**Work item:**
Among the entries below, find the lines that hold the word "next" and report them.
Top of Data under study
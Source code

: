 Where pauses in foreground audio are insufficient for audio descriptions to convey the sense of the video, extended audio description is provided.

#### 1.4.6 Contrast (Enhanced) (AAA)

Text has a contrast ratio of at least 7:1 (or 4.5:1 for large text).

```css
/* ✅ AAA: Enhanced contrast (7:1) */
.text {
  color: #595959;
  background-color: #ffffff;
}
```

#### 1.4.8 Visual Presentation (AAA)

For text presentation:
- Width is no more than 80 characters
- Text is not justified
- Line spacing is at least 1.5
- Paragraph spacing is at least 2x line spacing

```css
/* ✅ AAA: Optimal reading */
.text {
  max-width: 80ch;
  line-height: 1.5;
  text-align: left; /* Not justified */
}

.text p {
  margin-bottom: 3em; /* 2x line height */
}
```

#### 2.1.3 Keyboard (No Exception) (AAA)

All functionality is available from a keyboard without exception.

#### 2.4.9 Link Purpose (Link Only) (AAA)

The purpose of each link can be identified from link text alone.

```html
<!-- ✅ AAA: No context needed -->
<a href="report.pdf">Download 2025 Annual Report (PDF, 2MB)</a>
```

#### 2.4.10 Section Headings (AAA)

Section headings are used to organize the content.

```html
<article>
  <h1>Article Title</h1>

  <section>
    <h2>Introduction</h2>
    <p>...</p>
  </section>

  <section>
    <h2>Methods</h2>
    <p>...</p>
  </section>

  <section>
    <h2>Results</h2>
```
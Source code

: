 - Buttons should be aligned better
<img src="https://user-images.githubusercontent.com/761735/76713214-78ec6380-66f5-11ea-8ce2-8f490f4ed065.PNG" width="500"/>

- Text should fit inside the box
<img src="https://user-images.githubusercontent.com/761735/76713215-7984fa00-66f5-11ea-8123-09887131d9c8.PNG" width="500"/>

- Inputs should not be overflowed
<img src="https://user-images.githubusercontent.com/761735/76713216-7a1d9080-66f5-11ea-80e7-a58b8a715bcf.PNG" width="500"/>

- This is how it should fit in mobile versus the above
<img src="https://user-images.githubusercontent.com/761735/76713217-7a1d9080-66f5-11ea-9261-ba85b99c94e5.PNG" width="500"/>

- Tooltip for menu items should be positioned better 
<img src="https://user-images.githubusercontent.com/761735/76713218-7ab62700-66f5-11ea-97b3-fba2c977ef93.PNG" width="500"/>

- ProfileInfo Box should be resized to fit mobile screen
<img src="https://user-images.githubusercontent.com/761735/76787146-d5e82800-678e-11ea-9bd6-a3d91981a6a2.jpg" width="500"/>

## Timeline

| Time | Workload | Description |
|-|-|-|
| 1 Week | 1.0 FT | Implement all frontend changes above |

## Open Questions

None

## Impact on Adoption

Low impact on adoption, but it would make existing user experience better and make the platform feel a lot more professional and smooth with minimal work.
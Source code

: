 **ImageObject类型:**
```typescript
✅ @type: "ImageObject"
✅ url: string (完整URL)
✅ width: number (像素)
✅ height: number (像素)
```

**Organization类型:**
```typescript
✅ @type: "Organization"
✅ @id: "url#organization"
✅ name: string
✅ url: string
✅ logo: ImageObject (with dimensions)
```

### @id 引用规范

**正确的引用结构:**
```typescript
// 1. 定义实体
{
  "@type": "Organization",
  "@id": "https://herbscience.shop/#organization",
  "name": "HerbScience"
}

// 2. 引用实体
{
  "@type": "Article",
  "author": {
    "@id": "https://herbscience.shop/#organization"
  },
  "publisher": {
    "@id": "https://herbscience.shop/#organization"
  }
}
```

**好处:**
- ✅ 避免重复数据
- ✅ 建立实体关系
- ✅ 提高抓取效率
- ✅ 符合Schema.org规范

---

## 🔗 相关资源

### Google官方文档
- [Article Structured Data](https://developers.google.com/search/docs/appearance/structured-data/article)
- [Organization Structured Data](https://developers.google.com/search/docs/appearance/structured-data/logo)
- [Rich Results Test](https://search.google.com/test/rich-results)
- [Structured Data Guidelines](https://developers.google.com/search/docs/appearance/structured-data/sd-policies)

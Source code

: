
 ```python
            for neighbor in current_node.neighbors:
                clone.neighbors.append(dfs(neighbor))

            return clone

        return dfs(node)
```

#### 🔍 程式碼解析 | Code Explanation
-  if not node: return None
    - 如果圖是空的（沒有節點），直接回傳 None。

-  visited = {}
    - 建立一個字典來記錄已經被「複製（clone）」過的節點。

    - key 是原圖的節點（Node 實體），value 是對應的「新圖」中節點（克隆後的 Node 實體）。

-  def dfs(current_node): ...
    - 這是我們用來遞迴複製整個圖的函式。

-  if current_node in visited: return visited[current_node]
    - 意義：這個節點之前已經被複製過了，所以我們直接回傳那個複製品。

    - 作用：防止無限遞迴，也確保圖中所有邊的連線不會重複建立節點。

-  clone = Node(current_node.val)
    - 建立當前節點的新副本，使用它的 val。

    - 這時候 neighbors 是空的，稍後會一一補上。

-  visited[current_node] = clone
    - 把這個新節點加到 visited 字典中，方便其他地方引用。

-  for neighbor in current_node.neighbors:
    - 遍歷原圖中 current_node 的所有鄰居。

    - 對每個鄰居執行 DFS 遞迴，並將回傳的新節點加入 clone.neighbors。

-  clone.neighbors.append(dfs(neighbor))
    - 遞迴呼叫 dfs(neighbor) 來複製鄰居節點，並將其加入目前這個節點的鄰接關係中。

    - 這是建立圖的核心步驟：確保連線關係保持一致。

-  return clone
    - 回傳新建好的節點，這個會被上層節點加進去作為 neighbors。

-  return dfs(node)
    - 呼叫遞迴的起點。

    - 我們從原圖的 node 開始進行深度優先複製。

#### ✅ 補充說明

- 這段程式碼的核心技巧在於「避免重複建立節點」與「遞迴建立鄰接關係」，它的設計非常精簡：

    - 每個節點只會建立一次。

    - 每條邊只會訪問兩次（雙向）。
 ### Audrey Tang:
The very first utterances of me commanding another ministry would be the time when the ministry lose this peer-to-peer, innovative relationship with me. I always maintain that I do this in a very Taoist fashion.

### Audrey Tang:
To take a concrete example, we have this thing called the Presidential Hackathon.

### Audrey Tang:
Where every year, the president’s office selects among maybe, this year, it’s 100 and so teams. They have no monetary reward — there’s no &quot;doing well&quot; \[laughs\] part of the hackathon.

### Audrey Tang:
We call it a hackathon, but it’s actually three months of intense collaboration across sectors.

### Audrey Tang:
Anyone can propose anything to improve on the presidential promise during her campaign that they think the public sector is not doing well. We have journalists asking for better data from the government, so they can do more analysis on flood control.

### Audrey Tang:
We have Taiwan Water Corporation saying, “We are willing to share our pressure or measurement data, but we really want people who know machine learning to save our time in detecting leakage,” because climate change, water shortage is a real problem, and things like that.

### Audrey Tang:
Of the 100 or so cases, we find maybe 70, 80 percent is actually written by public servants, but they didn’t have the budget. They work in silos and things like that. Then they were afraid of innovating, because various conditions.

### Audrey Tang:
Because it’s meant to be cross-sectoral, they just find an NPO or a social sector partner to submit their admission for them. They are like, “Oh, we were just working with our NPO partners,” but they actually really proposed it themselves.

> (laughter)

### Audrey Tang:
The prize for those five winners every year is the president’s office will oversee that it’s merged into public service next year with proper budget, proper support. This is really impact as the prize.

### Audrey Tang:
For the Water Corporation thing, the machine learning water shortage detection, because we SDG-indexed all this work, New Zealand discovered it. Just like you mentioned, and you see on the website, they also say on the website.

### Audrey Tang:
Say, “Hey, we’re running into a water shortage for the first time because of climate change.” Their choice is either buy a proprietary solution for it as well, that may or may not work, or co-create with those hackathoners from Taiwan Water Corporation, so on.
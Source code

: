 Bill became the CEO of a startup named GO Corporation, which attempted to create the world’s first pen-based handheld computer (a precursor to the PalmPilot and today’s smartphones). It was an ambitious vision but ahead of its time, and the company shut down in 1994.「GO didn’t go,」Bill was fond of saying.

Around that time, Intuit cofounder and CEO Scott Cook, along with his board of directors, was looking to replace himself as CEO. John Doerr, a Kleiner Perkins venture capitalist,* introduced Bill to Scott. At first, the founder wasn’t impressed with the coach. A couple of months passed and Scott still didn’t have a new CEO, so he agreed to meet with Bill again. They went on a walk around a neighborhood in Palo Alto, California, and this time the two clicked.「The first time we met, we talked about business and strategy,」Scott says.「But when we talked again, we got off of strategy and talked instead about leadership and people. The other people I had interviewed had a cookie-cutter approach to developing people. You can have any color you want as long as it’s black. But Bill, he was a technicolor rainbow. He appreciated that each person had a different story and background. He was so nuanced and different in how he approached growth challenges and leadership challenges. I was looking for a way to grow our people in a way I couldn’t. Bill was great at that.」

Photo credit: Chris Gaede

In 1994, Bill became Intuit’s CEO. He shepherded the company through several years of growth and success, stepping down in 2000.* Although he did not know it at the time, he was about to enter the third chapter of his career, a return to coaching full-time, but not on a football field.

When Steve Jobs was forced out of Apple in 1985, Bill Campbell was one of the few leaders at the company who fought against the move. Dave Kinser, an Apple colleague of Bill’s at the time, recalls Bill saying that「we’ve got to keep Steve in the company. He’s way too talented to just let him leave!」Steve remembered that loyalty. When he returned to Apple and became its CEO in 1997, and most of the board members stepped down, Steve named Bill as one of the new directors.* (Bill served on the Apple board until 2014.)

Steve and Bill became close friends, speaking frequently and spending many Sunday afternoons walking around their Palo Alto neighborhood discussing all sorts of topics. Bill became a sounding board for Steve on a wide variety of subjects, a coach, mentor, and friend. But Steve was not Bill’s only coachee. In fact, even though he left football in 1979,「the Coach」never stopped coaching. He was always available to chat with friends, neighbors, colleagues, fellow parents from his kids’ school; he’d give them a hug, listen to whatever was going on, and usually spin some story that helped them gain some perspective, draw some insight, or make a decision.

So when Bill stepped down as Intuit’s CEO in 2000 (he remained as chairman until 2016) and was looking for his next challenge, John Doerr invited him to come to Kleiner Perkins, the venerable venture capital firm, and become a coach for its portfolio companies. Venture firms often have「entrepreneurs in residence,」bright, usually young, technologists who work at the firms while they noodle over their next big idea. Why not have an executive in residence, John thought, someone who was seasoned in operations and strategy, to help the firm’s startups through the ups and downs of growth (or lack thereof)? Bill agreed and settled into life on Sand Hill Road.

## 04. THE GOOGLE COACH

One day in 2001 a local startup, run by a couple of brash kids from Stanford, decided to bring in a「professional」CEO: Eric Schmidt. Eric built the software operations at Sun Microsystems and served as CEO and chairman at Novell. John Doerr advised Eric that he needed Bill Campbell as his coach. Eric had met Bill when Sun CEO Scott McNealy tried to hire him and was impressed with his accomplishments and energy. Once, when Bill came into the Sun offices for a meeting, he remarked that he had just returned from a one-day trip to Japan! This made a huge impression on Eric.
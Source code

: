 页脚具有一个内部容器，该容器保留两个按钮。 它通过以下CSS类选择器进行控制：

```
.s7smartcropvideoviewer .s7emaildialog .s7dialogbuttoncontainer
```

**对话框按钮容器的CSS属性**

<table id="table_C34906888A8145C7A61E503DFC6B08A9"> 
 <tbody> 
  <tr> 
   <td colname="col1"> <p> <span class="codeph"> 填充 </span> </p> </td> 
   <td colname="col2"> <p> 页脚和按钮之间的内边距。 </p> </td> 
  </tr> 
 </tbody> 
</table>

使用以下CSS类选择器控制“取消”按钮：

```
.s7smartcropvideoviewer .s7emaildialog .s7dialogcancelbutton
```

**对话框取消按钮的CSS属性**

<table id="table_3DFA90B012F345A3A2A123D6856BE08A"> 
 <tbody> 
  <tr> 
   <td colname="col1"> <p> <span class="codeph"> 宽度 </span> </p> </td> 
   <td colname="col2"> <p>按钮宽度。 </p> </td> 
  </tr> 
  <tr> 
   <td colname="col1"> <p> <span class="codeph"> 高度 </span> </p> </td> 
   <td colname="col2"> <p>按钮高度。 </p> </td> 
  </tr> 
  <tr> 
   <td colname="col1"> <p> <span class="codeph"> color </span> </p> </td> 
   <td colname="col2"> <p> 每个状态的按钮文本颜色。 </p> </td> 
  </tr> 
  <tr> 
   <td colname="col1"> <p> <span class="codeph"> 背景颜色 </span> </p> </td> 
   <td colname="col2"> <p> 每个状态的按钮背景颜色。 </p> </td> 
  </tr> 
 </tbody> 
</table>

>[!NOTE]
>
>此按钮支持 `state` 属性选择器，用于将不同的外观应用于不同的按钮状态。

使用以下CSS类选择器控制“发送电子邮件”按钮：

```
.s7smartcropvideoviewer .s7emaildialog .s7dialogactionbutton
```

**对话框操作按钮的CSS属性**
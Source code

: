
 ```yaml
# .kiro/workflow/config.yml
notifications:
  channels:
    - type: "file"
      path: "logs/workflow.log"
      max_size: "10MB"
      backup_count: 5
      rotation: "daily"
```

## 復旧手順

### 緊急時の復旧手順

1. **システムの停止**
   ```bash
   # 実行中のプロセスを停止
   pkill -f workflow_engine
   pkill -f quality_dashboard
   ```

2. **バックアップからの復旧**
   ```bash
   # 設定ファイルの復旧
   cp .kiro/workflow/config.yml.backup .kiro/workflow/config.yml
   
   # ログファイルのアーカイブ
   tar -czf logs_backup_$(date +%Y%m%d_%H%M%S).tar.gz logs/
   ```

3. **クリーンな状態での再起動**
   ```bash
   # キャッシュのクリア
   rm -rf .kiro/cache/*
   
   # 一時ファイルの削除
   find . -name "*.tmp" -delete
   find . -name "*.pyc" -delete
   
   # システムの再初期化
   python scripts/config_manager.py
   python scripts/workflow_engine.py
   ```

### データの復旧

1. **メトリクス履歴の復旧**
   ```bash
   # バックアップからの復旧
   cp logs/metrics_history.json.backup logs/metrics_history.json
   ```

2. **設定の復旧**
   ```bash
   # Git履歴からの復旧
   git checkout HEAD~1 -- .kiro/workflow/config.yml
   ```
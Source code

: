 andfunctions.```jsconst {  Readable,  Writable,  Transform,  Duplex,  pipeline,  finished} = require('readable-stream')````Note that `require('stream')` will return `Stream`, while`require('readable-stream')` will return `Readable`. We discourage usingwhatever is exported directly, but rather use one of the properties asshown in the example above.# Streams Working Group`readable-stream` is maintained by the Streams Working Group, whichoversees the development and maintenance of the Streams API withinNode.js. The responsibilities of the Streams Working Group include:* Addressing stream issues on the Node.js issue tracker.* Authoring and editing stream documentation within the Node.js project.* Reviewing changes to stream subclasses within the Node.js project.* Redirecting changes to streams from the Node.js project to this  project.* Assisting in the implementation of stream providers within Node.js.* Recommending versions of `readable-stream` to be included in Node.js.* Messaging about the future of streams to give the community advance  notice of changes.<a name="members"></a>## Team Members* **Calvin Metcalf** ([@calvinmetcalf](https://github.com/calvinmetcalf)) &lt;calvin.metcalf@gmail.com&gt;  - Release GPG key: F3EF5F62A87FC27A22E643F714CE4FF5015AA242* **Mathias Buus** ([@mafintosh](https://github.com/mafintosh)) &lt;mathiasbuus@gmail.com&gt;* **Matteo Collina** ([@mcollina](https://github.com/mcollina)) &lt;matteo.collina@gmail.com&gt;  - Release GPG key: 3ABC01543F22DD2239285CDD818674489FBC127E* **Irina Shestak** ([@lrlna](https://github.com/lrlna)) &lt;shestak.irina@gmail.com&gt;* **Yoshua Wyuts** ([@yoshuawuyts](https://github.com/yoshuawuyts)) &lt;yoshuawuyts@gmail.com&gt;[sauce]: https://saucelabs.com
Bottom of Data under study
**Your response:**
The prize for those five winners every year is the president’s office will oversee that it’s merged into public service next year with proper budget, proper support. This is really impact as the prize.
So when Bill stepped down as Intuit’s CEO in 2000 (he remained as chairman until 2016) and was looking for his next challenge, John Doerr invited him to come to Kleiner Perkins, the venerable venture capital firm, and become a coach for its portfolio companies. Venture firms often have「entrepreneurs in residence,」bright, usually young, technologists who work at the firms while they noodle over their next big idea. Why not have an executive in residence, John thought, someone who was seasoned in operations and strategy, to help the firm’s startups through the ups and downs of growth (or lack thereof)? Bill agreed and settled into life on Sand Hill Road.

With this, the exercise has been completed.